PJLink Projector / Display
PJLink is the JBMIA industry-standard network-control protocol for projectors and large-format displays. A single PJLink driver covers most modern commercial projectors and signage panels — Epson, NEC, Panasonic, Sharp, Sony, Maxell/Hitachi, Christie, BenQ, ViewSonic, Optoma, Ricoh, JVC, LG and many others — without needing a per-brand driver.
GEM's PJLink driver speaks Class 1 commands (which Class 2 projectors also accept) over TCP/4352 and handles the projector's MD5 challenge-response authentication transparently.
Prerequisites
- The projector supports PJLink (Class 1 minimum). Most commercial projectors shipped in the last 10+ years do; consumer "home cinema" projectors often do not — check the model's spec sheet.
- PJLink is enabled in the projector menu. Different menus call it Network Control, Standby Network, Project Control via LAN, or PJLink. The setting is normally on the same page as the IP / DHCP configuration.
- The projector's IP is reachable from the GEM controller on TCP port 4352.
- Standby mode is set to Network On / Standard / Communication On — the Eco standby mode usually disables LAN control, which means PJLink works while the projector is on but you cannot power it on again over the network.
- If a PJLink password is set in the projector menu, you know it.
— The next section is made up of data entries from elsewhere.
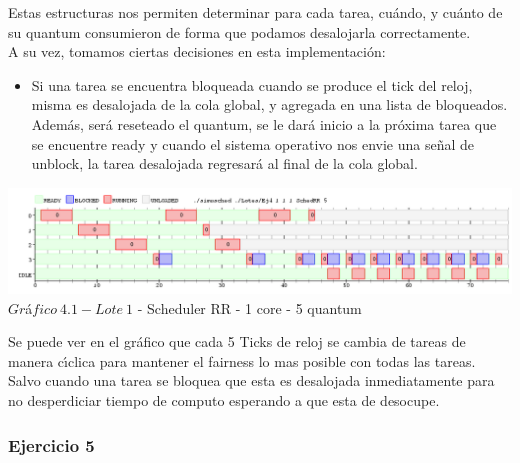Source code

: Estas estructuras nos permiten determinar para cada tarea, cuándo, y cuánto 
de su quantum consumieron de forma que podamos desalojarla correctamente.\\

A su vez, tomamos ciertas decisiones en esta implementación:
\begin{itemize}
 \item Si una tarea se encuentra bloqueada cuando se produce el tick del reloj, misma es desalojada
de la cola global, y agregada en una lista de bloqueados. Además, ser\'{a} reseteado el quantum, se le
dará inicio a la próxima tarea que se encuentre ready y cuando el sistema operativo nos envie una
señal de unblock, la tarea desalojada regresará al final de la cola global.

\end{itemize}

\begin{center}

    
	\includegraphics[width=450pt]{./Test/Ej4.png}
	{$Gr$\'a$fico \ 4.1 - Lote \ 1$ - Scheduler RR - 1 core - 5 quantum}	
 
\end{center}

Se puede ver en el gr\'{a}fico que cada 5 Ticks de reloj se cambia de tareas de manera c\'{\i}clica para mantener 
el fairness lo mas posible con todas las tareas. Salvo cuando una tarea se bloquea que esta es desalojada inmediatamente 
para no desperdiciar tiempo de computo esperando a que esta de desocupe.

\subsubsection[Resolución Ejercicio 5]{Ejercicio 5}

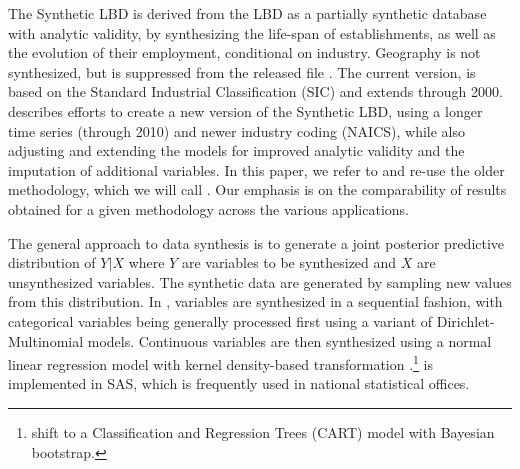 

The Synthetic LBD is derived from the LBD as a partially synthetic database with analytic validity, by synthesizing the life-span of establishments, as well as the evolution of their employment, conditional on industry. Geography is not synthesized, but is suppressed from the released file \citep{RePEc:cen:tnotes:11-01}. The current version, is based on the Standard Industrial Classification (SIC) and extends through 2000. \citet{RePEc:cen:wpaper:14-12} describes efforts to create a new version of the Synthetic LBD, using a longer time  series (through 2010) and newer industry coding (NAICS), while also adjusting and extending the models for  improved  analytic validity and  the imputation of additional variables. In this paper, we refer to and re-use the older methodology, which we will call \SynLBD. Our emphasis is on the comparability of results obtained for a given methodology across the various applications.
  

 The general approach to data synthesis is to generate a joint posterior predictive distribution of $Y|X$ where $Y$ are variables to be synthesized and $X$ are unsynthesized variables. The synthetic data are generated by sampling new values from this distribution. In \SynLBD, variables are synthesized in a sequential fashion, with categorical variables being generally processed first using a variant of Dirichlet-Multinomial models. Continuous variables are then synthesized using a normal linear regression model with kernel density-based transformation \citep{WOODCOCK20094228}.\footnote{\textcite{RePEc:cen:wpaper:14-12} shift  to a Classification and Regression Trees (CART) model with Bayesian bootstrap. } \SynLBD{} is implemented in SAS\texttrademark, which is frequently used in national statistical offices.

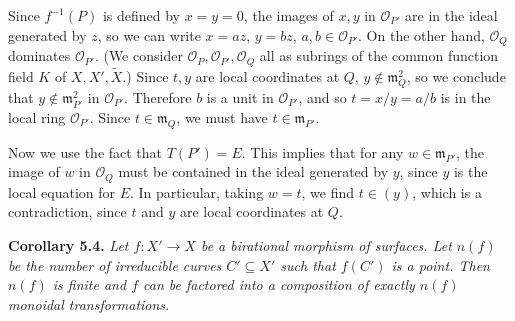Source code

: {Since $f^{-1}(P)$ is defined by $x=y=0$, the images of $x,y$ in $\mathcal O_{P'}$ are in the ideal generated by $z$, so we can write $x=az$, $y=bz$, $a,b\in\mathcal O_{P'}$. On the other hand, $\mathcal O_Q$ dominates $\mathcal O_{P'}$. (We consider $\mathcal O_P,\mathcal O_{P'},\mathcal O_Q$ all as subrings of the common function field $K$ of $X,X',\widetilde X$.) Since $t,y$ are local coordinates at $Q$, $y\notin\mathfrak m_Q^2$, so we conclude that $y\notin\mathfrak m_{P'}^2$ in $\mathcal O_{P'}$. Therefore $b$ is a unit in $\mathcal O_{P'}$, and so $t=x/y=a/b$ is in the local ring $\mathcal O_{P'}$. Since $t\in\mathfrak m_Q$, we must have $t\in\mathfrak m_{P'}$.

Now we use the fact that $T(P')=E$. This implies that for any $w\in\mathfrak m_{P'}$, the image of $w$ in $\mathcal O_Q$ must be contained in the ideal generated by $y$, since $y$ is the local equation for $E$. In particular, taking $w=t$, we find $t\in(y)$, which is a contradiction, since $t$ and $y$ are local coordinates at $Q$.

\medskip
\noindent\hypertarget{result-V-5.4}{}\textbf{Corollary 5.4.} \emph{Let $f\colon X'\to X$ be a birational morphism of surfaces. Let $n(f)$ be the number of irreducible curves $C'\subseteq X'$ such that $f(C')$ is a point. Then $n(f)$ is finite and $f$ can be factored into a composition of exactly $n(f)$ monoidal transformations.}}
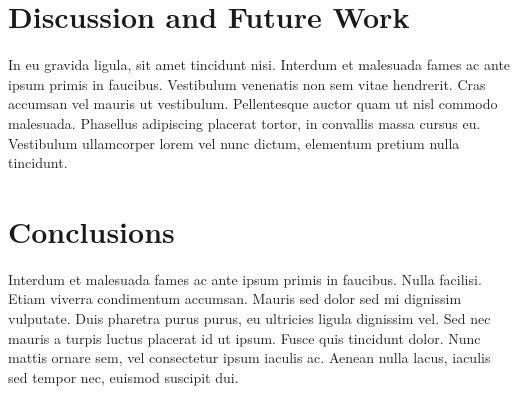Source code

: \documentclass{acm_proc_article-sp}
\begin{document}
\section{Discussion and Future Work}
In eu gravida ligula, sit amet tincidunt nisi. Interdum et malesuada fames ac
ante ipsum primis in faucibus.  Vestibulum venenatis non sem vitae hendrerit.
Cras accumsan vel mauris ut vestibulum. Pellentesque auctor quam ut nisl
commodo malesuada. Phasellus adipiscing placerat tortor, in convallis massa
cursus eu. Vestibulum ullamcorper lorem vel nunc dictum, elementum pretium
nulla tincidunt.

\section{Conclusions}

Interdum et malesuada fames ac ante ipsum primis in faucibus. Nulla facilisi.
Etiam viverra condimentum accumsan. Mauris sed dolor sed mi dignissim
vulputate. Duis pharetra purus purus, eu ultricies ligula dignissim vel. Sed
nec mauris a turpis luctus placerat id ut ipsum. Fusce quis tincidunt dolor.
Nunc mattis ornare sem, vel consectetur ipsum iaculis ac. Aenean nulla lacus,
iaculis sed tempor nec, euismod suscipit dui.




\end{document}
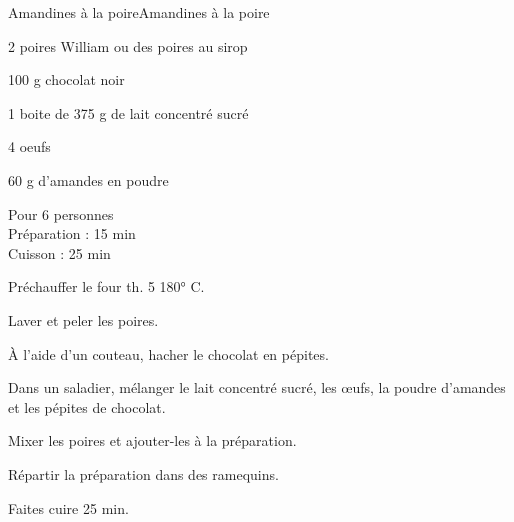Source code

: \begin{recette}{Amandines à la poire}{Amandines à la poire}

\begin{ingredients}
2 poires William ou des poires au sirop \par
100 g chocolat noir \par
1 boite de 375 g de lait concentré sucré\par
4 oeufs\par
60 g d’amandes en poudre \par
\end{ingredients}

\begin{infos}
Pour 6 personnes\\
Préparation : 15 min\\
Cuisson : 25 min\\
\end{infos}

\begin{etapes}
\item Préchauffer le four th. 5 180° C.
\item Laver et peler les poires.
\item À l’aide d’un couteau, hacher le chocolat en pépites.
\item Dans un saladier, mélanger le lait concentré sucré, les œufs, la poudre d’amandes et les pépites de chocolat.
\item Mixer les poires et ajouter-les à la préparation.
\item Répartir la préparation dans des ramequins.
\item Faites cuire 25 min.
\end{etapes}

\begin{conseils}
\end{conseils}

\end{recette}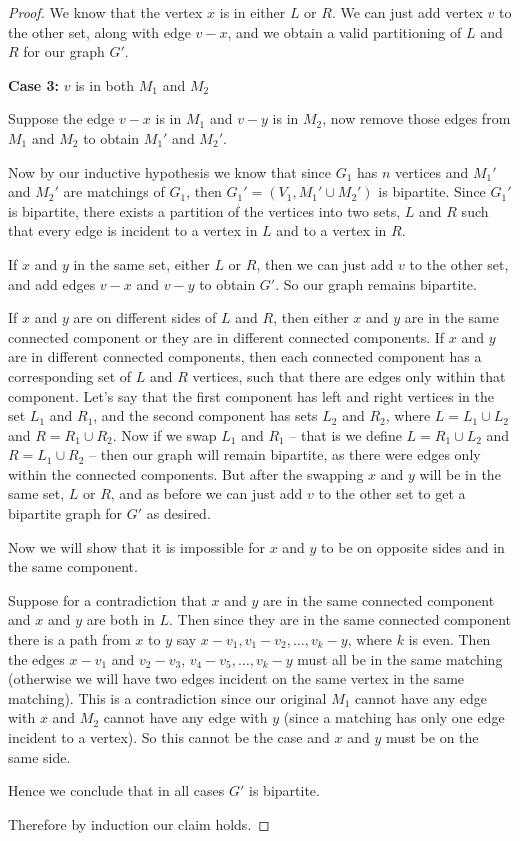 \documentclass[12pt,twoside]{article}
\begin{document}
\begin{problem}{15}
{\begin{proof}
We know that the vertex $x$ is in either $L$ or $R$. We can just add vertex $v$ to the other set, along with edge $v-x$, and we obtain a valid partitioning of $L$ and $R$ for our graph $G'$. 



\textbf{Case 3:} $v$ is in both $M_1$ and $M_2$

Suppose the edge $v-x$ is in $M_1$ and $v-y$ is in $M_2$, now remove  those edges from $M_1$ and $M_2$ to obtain $M_1'$ and $M_2'$.

Now by our inductive hypothesis we know that since $G_1$ has $n$ vertices and $M_1'$ and $M_2'$ are matchings of $G_1$, then $G_1'=(V_1, M_1' \cup M_2')$ is bipartite. Since $G_1'$ is bipartite, there exists a partition of the vertices into two sets, $L$ and $R$ such that every edge is incident to a vertex in $L$ and to a vertex in $R$. 

If $x$ and $y$ in the same set, either $L$ or $R$, then we can just add $v$ to the other set, and add edges $v-x$ and $v-y$ to obtain $G'$. So our graph remains bipartite. 

If $x$ and $y$ are on different sides of $L$ and $R$, then either $x$ and $y$ are in the same connected component or they are in different connected components. If $x$ and $y$ are in different connected components, then each connected component has a corresponding set of $L$ and $R$ vertices, such that there are edges only within that component. Let's say that the first component has left and right vertices in the set $L_1$ and $R_1$, and the second component has sets $L_2$ and $R_2$, where $L=L_1 \cup L_2$ and $R=R_1 \cup R_2$. Now if we swap $L_1$ and $R_1$ -- that is we define $L=R_1 \cup L_2$ and $R=L_1 \cup R_2$ -- then our graph will remain bipartite, as there were edges only within the connected components. But after the swapping $x$ and $y$ will be in the same set, $L$ or $R$, and as before we can just add $v$ to the other set to get a bipartite graph for $G'$ as desired. 

Now we will show that it is impossible for $x$ and $y$ to be on opposite sides and in the same component. 

Suppose for a contradiction that $x$ and $y$ are in the same connected component and $x$ and $y$ are both in $L$. Then since they are in the same connected component there is a path from $x$ to $y$ say $x-v_1, v_1-v_2, \ldots, v_k-y$, where $k$ is even. Then the edges $x-v_1$ and $v_2-v_3$, $v_4-v_5, \ldots, v_k-y$ must all be in the same matching (otherwise we will have two edges incident on the same vertex in the
same matching). This is a contradiction since our original $M_1$ cannot have any edge with $x$ and $M_2$ cannot have any edge with $y$ (since a matching has only one edge incident to a vertex). So this cannot be the case and $x$ and $y$ must be on the same side.

Hence we conclude that in all cases $G'$ is bipartite.

Therefore by induction our claim holds.
\end{proof}

}
\end{problem}
\end{document}
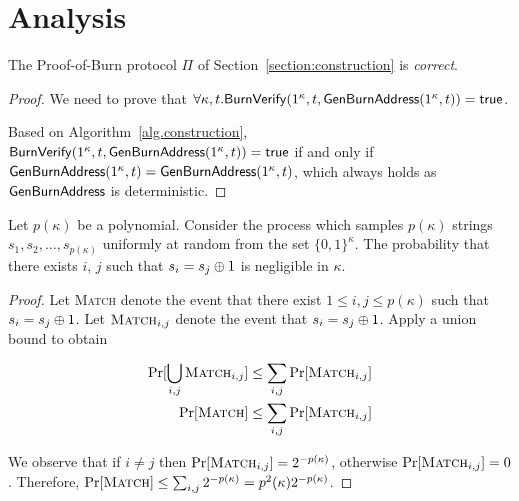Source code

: \section{Analysis}

\begin{theorem}[Correctness]
  The Proof-of-Burn protocol $\Pi$ of Section~\ref{section:construction} is \emph{correct}.
\end{theorem}
\begin{proof}
  We need to prove that $\forall \kappa, t. \mathsf{BurnVerify}(1^\kappa, t, \mathsf{GenBurnAddress}(1^\kappa, t)) = \textsf{true}$.

  Based on Algorithm~\ref{alg.construction}, $\mathsf{BurnVerify}(1^\kappa, t, \mathsf{GenBurnAddress}(1^\kappa, t)) = \textsf{true}$ if and only if $\mathsf{GenBurnAddress}(1^\kappa, t) = \mathsf{GenBurnAddress}(1^\kappa, t)$, which always holds as $\mathsf{GenBurnAddress}$ is deterministic.
\end{proof}

\begin{lemma}[Perturbation]
  \label{lem.perturbation}
  Let $p(\kappa)$ be a polynomial. Consider the process which samples $p(\kappa)$ strings $s_1, s_2, \dots, s_{p(\kappa)}$ uniformly at random from the set $\{0, 1\}^\kappa$. The probability that there exists $i$, $j$ such that $s_i = s_j \oplus 1$ is negligible in $\kappa$.
\end{lemma}
\begin{proof}
  Let \textsc{Match} denote the event that there exist $1 \leq i, j \leq p(\kappa)$ such that $s_i = s_j \oplus 1$.
  Let $\textsc{Match}_{i, j}$ denote the event that $s_i = s_j \oplus 1$. Apply a union bound to obtain

  \begin{align*}
    \Pr[\bigcup_{i, j}\textsc{Match}_{i, j}] &\leq \sum_{i, j} \Pr[\textsc{Match}_{i, j}] \\
    \Pr[\textsc{Match}] &\leq \sum_{i, j} \Pr[\textsc{Match}_{i, j}]
  \end{align*}

  We observe that if $i \neq j$ then $\Pr[\textsc{Match}_{i, j}] = 2^{-p(\kappa)}$, otherwise $\Pr[\textsc{Match}_{i, j}] = 0$. Therefore, $\Pr[\textsc{Match}] \leq \sum_{i, j} 2^{-p(\kappa)} = p^2(\kappa) 2^{-p(\kappa)}$.
\end{proof}

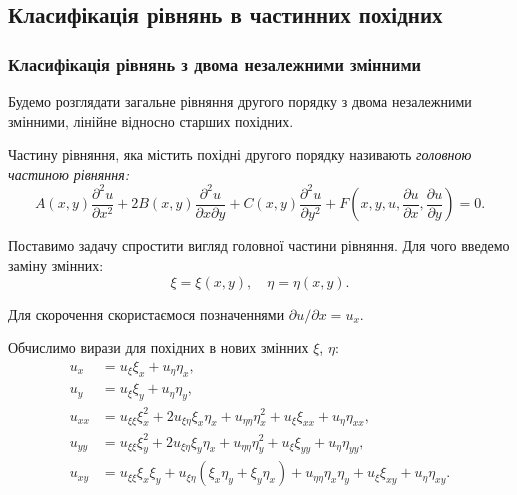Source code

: % 


% 

% 



\subsection{Класифікація рівнянь в частинних похідних}

\subsubsection{Класифікація рівнянь з двома незалежними змінними}

Будемо розглядати загальне рівняння другого порядку з двома незалежними змінними, лінійне відносно старших похідних.
\begin{definition}
	Частину рівняння, яка містить похідні другого порядку називають \it{головною} частиною рівняння:
	\begin{equation}
		A(x,y)\dfrac{\partial^2u}{\partial x^2}+2B(x,y)\dfrac{\partial^2u}{\partial x\partial y}+C(x,y)\dfrac{\partial^2u}{\partial y^2}+F\left(x,y,u,\dfrac{\partial u}{\partial x},\dfrac{\partial u}{\partial y}\right)=0.
	\end{equation}
\end{definition}

Поставимо задачу спростити вигляд головної частини рівняння. Для чого введемо заміну змінних: 
\begin{equation}
	\xi = \xi(x, y), \quad \eta = \eta(x, y).
\end{equation}

Для скорочення скористаємося позначеннями $\partial u / \partial x = u_x$. \medskip

Обчислимо вирази для похідних в нових змінних $\xi$, $\eta$:
\begin{align}
	u_x &= u_\xi \xi_x + u_\eta \eta_x, \\
	u_y &= u_\xi \xi_y + u_\eta \eta_y, \\
	u_{xx} &= u_{\xi\xi} \xi_x^2 + 2 u_{\xi\eta} \xi_x \eta_x + u_{\eta\eta} \eta_x^2 + u_\xi \xi_{xx} + u_\eta \eta_{xx}, \\
	u_{yy} &= u_{\xi\xi} \xi_y^2 + 2 u_{\xi\eta} \xi_y \eta_x + u_{\eta\eta} \eta_y^2 + u_\xi \xi_{yy} + u_\eta \eta_{yy}, \\
	u_{xy} &= u_{\xi\xi} \xi_x \xi_y + u_{\xi\eta} (\xi_x \eta_y + \xi_y \eta_x) + u_{\eta\eta} \eta_x \eta_y + u_\xi \xi_{xy} + u_\eta \eta_{xy}.
\end{align}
A blank password in the projector menu means "no authentication".
Setup steps
- In the projector network menu, note the IP address (or assign a DHCP reservation so it doesn't move) and the PJLink password if one is set.
- In GEM, Admin → Devices → New, pick the PJLink Projector / Display driver.
- Enter the projector IP. Leave the port on
4352unless the projector documents otherwise (a few legacy installs use a non-standard port). - Enter the PJLink password if one is set. Leave blank for no-auth projectors. The driver auto-encrypts this attribute.
- Save the device. The driver immediately runs
POWR ?to confirm the projector is reachable. - The driver polls
POWR,INPT,AVMT,LAMP, andERSTevery 30 seconds (configurable viastatus_interval). - Run the
get_inputscommand once to learn which input codes the projector actually advertises — use the returned 2-digit codes when driving theinput/set_inputcommands.
Attribute reference
Required
| Attribute | Type | Description |
|---|---|---|
ip | string | LAN IP or hostname of the projector. |
Optional
| Attribute | Type | Default | Description |
|---|---|---|---|
port | int | 4352 | JBMIA-standard PJLink port. |
password | string (secure) | empty | PJLink password as configured in the projector menu. Blank = no auth. |
status_interval | int (ms) | 30000 | How often the status loop runs. |
request_timeout | int (ms) | 4000 | Per-command timeout for connect / greeting / response. |
Surfaced by the driver (read-only)
| Attribute | Source | Meaning |
|---|---|---|
power_state | POWR ? | off / on / cooling / warming. |
input | INPT ? | 2-digit PJLink input code. |
input_type | first digit of INPT ? | rgb / video / digital / storage / network / internal. |
av_mute | AVMT ? | av_unmuted / av_muted / video_unmuted / video_muted / audio_unmuted / audio_muted. |
lamp_hours | LAMP ? | Hours on the first (or only) lamp. |
error_status | ERST ? | 6-digit string: fan, lamp, temp, cover, filter, other (0 ok, 1 warn, 2 error). |
has_error | derived | true if any digit of error_status is non-zero. |
Zones
PJLink does not use GEM zones — the projector is controlled at the device level. All telemetry is on the device row.
Input code format
PJLink uses a 2-digit input code where the first digit identifies the type and the second digit identifies the number on that bus:
| First digit | Source type | Common second-digit codes |
|---|---|---|
| 1 | RGB / VGA / Computer | 11 RGB1, 12 RGB2 |
| 2 | Composite / Component Video | 21 Video1 |
| 3 | Digital / HDMI / DisplayPort | 31 HDMI1, 32 HDMI2 |
| 4 | Storage (USB / SD) | 41 USB1 |
| 5 | Network / LAN / Streaming | 51 LAN1 |
| 6 | Internal source (Class 2 ext.) | 61 Internal1 |
Mapping the second digit to the physical port is projector-specific. Run
the get_inputs command to ask the projector for the codes it actually
implements.
Known limitations / not yet supported
- PJLink Class 2 extensions (
SVOL,MVOL,FREZ,RESO,RTLM,IFOR,LKUP,SRCH) are not exposed in this version. Most can be added later by sending%2prefixed commands; the wire format is identical. - Class 2 SRCH broadcast autodiscovery on UDP/4352 is not implemented — enter the IP manually.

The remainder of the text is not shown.